Ms. Hempel Chronicles is, at heart, a coming-of-age story, except that “coming of age,” in Sarah Bynum’s hands, equals realizing that one never does officially come of age. Reading the book is like being dropped back in the seventh grade and understanding, not unhappily, that junior high doesn’t ever actually end. Story after story offers up pitch-perfect portraits of children and adults alike, by turns hilarious and affecting.
This book prizes literature and language. It celebrates adolescence, and ennobles the profession of teaching. It redeems the irredeemable 7th grade. I was profoundly moved by this book and am grateful to its author for reminding me of the true pleasures of those enduring and combustible combined forces.
- Antonya Nelson, judges’ citation, PEN/Faulkner Award for Fiction
When I opened this utterly charming novel, I fell in love with it, as one is meant to.
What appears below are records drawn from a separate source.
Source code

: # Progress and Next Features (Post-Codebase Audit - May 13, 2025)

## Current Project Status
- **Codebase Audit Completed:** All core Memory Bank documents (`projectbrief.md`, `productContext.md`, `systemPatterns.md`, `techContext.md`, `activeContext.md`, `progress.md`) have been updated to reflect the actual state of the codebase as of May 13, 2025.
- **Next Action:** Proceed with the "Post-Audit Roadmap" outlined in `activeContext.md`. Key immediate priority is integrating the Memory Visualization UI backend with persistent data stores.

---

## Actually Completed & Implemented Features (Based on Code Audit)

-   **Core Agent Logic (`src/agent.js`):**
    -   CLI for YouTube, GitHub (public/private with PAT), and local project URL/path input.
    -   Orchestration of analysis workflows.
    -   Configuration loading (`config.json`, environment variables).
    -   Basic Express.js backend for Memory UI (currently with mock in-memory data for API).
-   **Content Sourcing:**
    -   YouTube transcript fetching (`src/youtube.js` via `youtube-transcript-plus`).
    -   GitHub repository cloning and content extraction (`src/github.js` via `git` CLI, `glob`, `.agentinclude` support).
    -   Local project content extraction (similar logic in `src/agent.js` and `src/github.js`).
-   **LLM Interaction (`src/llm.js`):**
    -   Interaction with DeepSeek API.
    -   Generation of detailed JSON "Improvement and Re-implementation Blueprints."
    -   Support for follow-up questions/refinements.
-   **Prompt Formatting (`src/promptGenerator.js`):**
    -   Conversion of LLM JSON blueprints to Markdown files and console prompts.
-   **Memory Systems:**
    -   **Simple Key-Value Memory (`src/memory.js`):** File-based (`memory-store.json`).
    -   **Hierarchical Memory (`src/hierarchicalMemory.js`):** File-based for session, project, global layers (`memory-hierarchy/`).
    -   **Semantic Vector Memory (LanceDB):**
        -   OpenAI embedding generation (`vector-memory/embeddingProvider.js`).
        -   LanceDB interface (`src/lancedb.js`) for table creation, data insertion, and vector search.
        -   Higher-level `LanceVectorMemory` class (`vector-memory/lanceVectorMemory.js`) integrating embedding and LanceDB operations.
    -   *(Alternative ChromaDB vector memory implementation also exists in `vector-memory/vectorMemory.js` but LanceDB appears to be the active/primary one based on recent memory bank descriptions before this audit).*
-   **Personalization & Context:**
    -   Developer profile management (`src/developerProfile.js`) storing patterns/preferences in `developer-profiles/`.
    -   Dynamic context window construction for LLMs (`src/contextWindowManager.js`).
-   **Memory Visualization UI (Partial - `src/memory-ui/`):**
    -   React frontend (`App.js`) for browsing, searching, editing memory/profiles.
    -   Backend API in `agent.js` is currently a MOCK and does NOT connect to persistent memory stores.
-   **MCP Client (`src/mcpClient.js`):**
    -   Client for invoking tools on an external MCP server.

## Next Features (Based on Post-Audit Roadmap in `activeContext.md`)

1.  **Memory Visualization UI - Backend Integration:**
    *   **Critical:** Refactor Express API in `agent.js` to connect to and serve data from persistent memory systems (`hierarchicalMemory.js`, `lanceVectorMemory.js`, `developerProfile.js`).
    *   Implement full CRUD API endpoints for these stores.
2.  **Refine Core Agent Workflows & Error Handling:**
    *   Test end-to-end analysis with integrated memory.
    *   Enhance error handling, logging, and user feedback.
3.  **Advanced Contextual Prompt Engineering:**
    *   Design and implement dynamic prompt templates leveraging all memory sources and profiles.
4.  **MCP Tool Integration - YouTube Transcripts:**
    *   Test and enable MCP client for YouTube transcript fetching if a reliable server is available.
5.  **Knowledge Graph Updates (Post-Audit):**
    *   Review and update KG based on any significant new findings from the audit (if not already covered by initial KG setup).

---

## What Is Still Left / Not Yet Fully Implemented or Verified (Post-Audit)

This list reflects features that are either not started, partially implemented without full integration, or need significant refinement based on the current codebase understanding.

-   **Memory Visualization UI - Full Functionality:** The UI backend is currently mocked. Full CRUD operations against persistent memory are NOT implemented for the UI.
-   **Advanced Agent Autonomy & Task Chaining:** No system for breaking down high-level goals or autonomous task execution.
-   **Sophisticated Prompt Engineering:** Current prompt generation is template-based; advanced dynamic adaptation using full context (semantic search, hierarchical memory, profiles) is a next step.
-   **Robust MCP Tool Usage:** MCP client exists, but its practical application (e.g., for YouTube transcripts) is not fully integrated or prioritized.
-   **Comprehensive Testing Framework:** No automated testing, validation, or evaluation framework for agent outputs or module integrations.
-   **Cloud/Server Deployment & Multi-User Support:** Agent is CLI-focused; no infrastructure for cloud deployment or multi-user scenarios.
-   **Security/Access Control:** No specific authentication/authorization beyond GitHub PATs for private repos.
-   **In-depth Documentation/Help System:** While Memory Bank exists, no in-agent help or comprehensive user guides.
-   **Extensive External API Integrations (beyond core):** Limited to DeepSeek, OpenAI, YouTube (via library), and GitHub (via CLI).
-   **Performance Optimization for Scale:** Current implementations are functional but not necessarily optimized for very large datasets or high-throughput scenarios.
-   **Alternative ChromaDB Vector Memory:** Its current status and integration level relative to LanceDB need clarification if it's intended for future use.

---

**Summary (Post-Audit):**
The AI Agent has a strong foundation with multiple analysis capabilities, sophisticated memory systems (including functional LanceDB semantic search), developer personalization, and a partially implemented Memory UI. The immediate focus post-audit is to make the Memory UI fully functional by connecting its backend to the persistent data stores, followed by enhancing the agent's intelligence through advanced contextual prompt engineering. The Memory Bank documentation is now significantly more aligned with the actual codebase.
Such a beautiful book is “Ms. Hempel Chronicles,” the kind that gives its reader profound insights into ordinary, everyday life. The more such insights we have, the better able we are to really live, and not just go through the motions…. “Ms. Hempel Chronicles” is a deeply affecting book because it reveals that human beings, because we are human, often feel many different emotions at once. We take on roles we are not always, strictly or bureaucratically speaking, qualified to perform. And yet, our vulnerability, our confusion often makes us infinitely more capable of empathizing with and relating to others.
Los Angeles Times
In the dwindling market for literary fiction, many short-story writers have corralled their tales into the so-called “novel-in-stories,” with results that often fail to satisfy on both fronts. A great short story is one in which every sentence matters, often hinging on a singular turning point, ending in a way that is “surprising and inevitable” as Flannery O’Connor said. It’s hard to repeat this act without repeating tricks, and to have these stories add up in a meaningful way that mimics the arc of the novel. No wonder more writers don’t pull it off. But Sarah Shun-lien Bynum has, in her marvelous new book, “Ms. Hempel Chronicles.”
San Francisco Chronicle
Teachers, take note: You’ve got an articulate new advocate in novelist Sarah Shun-lien Bynum. Bynum’s “Ms. Hempel Chronicles” is not only a warm-hearted novel-in-stories about a young 7th-grade teacher navigating the final passage to her own adulthood even as she ushers her students through the tricky narrows of adolescence; it is also a testament to how hard – and important – the work of teaching is.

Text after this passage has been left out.